By Advocate Bryan Hack
Adjudication is a regular feature of construction agreements. The title of this article could also read “choose a wise adjudicator” because a party to a construction agreement will more likely than not be obliged to follow the adjudicators’ decision regardless of how unhappy or aggrieved the party might be, suggests our construction legal expert, Advocate Bryan Hack.
The Gauteng Division of the High Court has recently had cause to consider whether an adjudicator’s decision can be reviewed and found it could not and gave the following reasons at paragraph  of the judgment:“I further take notice of the fact that the very nature of the adjudication process carries with it a risk of unfairness, either in the way the adjudication is conducted, or in the result, or both. The need to speedily resolve the dispute and the parties’ entitlement to an answer, increases the risk compared to a hearing, arbitration proceedings, and/or court proceedings. I further take into account that the adjudicator is entitled to take the initiative in ascertaining the facts and the law necessary to determine the dispute. Having regard to the fact that adjudicators are experts in their own field and probably not qualified lawyers increases the risk that they may adopt a procedure that is or might be seen to be unfair. I also accept that our courts are of the opinion that as long as the adjudicator acted generally in accordance with the usual rules of natural justice and without bias and within his terms of reference, his decision is likely to be enforced. “
The purpose of adjudication is to resolve an interim dispute in the course of the execution of the building works. The purpose is to allow a speedy and relatively inexpensive procedure to ensure that the work can continue and not be delayed because of the dispute. If recourse is had to arbitration at such an interim stage, the works are likely to come to a halt for many months to allow the formal procedures and the hearing in arbitration to take place.

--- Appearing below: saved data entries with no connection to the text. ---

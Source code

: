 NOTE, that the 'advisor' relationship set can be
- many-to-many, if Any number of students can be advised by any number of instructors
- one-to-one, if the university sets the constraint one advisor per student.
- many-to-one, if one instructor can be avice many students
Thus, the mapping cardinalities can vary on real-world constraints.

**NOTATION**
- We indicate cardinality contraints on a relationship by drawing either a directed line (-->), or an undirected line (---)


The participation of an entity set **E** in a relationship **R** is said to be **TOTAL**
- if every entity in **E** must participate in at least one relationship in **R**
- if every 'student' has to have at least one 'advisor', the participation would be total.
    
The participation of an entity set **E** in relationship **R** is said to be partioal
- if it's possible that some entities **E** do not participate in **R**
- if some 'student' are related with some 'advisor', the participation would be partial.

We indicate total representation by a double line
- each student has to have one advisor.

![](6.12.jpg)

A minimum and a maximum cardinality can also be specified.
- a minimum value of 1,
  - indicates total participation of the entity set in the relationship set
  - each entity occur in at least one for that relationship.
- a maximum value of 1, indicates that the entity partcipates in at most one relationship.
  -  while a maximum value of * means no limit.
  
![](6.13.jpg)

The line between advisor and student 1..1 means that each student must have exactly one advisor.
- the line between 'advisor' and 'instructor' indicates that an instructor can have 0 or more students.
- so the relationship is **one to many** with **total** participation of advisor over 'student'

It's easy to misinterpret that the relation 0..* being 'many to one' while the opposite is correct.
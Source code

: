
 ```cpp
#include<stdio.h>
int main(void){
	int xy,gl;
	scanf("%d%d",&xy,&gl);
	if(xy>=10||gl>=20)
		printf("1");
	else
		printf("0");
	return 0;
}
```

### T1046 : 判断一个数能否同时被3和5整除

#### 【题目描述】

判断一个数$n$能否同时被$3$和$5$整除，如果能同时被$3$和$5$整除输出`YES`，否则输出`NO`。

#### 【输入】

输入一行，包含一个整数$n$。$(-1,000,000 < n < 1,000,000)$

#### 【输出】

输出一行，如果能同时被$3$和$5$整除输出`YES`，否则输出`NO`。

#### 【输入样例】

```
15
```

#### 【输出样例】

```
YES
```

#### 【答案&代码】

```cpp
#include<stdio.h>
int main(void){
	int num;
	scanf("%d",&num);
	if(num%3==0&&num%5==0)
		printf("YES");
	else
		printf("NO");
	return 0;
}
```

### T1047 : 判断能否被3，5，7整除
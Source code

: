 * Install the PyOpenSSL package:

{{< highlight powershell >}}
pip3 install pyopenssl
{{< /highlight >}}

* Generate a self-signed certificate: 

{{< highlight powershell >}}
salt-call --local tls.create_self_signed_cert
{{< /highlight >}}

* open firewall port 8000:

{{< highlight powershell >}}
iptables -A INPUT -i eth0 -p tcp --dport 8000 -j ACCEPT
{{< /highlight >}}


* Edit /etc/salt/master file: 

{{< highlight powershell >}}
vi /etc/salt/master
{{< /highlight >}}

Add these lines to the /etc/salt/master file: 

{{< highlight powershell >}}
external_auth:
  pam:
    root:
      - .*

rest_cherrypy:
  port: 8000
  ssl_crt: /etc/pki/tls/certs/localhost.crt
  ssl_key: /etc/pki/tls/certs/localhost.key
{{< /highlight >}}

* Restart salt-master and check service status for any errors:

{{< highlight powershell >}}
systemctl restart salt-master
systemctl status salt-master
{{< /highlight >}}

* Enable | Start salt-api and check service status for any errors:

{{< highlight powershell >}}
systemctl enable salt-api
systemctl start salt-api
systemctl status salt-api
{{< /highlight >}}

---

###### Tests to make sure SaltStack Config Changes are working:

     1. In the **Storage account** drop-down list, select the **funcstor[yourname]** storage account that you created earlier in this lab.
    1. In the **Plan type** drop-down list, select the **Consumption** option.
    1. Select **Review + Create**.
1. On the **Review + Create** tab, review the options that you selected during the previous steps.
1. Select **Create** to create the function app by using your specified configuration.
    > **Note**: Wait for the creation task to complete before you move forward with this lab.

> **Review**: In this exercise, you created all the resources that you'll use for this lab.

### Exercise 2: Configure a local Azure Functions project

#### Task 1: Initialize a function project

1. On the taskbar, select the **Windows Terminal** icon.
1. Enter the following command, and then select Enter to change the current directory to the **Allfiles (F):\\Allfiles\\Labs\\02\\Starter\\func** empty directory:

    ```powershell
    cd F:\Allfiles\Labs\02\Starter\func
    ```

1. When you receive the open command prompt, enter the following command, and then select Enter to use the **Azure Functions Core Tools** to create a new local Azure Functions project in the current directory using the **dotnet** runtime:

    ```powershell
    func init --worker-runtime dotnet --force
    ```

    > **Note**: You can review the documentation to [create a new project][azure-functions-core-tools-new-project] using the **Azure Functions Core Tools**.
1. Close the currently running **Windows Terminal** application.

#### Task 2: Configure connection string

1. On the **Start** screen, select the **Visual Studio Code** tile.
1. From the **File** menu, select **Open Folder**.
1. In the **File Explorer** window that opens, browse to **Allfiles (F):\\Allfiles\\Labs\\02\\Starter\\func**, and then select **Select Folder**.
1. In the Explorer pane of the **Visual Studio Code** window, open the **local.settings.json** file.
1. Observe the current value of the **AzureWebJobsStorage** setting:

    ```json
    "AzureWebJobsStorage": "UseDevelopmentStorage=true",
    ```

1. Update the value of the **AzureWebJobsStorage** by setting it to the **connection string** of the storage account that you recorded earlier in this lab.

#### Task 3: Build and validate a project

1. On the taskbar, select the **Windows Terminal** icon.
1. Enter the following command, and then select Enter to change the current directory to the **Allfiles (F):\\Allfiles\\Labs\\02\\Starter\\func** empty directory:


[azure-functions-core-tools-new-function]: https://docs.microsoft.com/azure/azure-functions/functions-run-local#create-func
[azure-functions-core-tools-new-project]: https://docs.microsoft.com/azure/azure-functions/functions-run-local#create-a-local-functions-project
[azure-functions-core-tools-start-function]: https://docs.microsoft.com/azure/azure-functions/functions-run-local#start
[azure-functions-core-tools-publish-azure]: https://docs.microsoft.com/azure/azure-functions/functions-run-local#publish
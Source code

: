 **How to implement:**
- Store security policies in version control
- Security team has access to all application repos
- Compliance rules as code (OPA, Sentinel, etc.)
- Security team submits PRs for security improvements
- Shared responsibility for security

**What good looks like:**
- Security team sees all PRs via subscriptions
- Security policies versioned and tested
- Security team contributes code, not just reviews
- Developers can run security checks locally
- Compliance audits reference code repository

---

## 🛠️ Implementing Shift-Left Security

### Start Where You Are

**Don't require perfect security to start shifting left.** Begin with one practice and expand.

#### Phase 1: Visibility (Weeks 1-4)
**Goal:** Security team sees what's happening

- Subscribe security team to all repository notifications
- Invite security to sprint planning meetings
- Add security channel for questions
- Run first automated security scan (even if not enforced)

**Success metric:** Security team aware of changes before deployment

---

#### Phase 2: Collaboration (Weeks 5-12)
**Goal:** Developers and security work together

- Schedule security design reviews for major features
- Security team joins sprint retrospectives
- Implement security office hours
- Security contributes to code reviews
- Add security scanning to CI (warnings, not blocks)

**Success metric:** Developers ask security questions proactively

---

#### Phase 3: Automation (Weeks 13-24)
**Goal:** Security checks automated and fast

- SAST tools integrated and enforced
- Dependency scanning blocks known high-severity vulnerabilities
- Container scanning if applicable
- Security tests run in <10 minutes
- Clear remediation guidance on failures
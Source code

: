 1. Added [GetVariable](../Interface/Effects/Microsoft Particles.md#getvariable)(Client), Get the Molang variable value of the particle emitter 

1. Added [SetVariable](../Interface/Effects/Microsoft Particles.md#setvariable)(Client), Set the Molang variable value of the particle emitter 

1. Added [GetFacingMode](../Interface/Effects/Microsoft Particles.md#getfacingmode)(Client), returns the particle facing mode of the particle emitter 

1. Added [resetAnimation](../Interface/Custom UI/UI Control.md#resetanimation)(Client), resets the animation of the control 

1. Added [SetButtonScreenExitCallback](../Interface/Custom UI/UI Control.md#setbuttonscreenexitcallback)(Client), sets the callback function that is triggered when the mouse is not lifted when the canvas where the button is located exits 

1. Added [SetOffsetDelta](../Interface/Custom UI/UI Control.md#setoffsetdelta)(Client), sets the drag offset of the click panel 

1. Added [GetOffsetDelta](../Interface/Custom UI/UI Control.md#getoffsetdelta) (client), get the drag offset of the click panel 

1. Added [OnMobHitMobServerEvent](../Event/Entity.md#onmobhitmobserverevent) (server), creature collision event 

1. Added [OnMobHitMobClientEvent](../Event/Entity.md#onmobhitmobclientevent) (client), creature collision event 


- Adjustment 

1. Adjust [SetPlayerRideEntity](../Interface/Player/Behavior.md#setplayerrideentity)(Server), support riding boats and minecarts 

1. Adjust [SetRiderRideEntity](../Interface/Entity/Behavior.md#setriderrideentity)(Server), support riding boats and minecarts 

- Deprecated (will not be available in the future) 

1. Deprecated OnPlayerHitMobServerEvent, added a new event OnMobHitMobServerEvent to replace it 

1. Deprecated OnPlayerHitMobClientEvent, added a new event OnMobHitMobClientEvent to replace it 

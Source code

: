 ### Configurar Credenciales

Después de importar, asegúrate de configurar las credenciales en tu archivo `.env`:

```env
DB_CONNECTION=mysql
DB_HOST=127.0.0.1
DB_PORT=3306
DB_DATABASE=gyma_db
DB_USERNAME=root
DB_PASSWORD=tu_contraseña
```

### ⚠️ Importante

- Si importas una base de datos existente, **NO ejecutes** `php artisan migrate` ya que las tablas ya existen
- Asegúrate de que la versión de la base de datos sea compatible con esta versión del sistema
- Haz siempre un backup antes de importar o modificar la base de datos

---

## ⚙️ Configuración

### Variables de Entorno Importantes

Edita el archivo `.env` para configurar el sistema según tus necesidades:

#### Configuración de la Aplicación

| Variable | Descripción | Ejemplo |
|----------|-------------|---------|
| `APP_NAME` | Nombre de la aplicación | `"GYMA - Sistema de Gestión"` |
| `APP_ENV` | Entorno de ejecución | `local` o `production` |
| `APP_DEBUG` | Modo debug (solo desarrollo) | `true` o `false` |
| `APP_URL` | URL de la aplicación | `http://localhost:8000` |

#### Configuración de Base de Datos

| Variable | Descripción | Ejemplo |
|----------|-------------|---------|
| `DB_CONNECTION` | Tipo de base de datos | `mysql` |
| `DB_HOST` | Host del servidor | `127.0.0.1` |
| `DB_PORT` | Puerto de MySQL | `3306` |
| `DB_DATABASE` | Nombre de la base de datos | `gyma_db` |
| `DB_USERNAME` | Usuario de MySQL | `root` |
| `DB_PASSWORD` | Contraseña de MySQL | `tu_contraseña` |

As the court said in the quoted paragraph, a dispute in the course of the work requires a quick decision which may ultimately be shown not to have been the correct decision, but that risk is outweighed by the advantage of not having the work delayed.
The court expressed this at paragraph  as follows :
“The adjudication rules describe adjudication as an accelerated form of dispute resolution in which a neutral third party determines the dispute as an expert and not as an arbitrator, and whose determination is binding unless and until varied or overturned by an arbitration award.”
The advice I would therefore give is that when entering into a contract which provides for adjudication, as much care and consideration should go into the choice of adjudicator as is done with price and scope work.
To often, in my experience, the decision of who to appoint as adjudicator is left to the draftsman of the contract without the parties each being certain that they have adequate knowledge of the person nominated, and that they are satisfied that the person has the necessary independence, experience and ability to make a fair and correct decision. The parties will both be equally bound by that decision and the court is not likely to review any decision taken unless it is satisfied of the existence of very narrow criteria, primarily, that the adjudicator went outside and beyond the terms of reference. Terms of reference being the exact dispute which the parties had referred for a decision. Even if the decision is wrong, either on the facts or the law, a court will not interfere if it is a decision of what the adjudicator was called upon to decide.
“…consideration should go into the choice of adjudicator as is done with price and scope work.”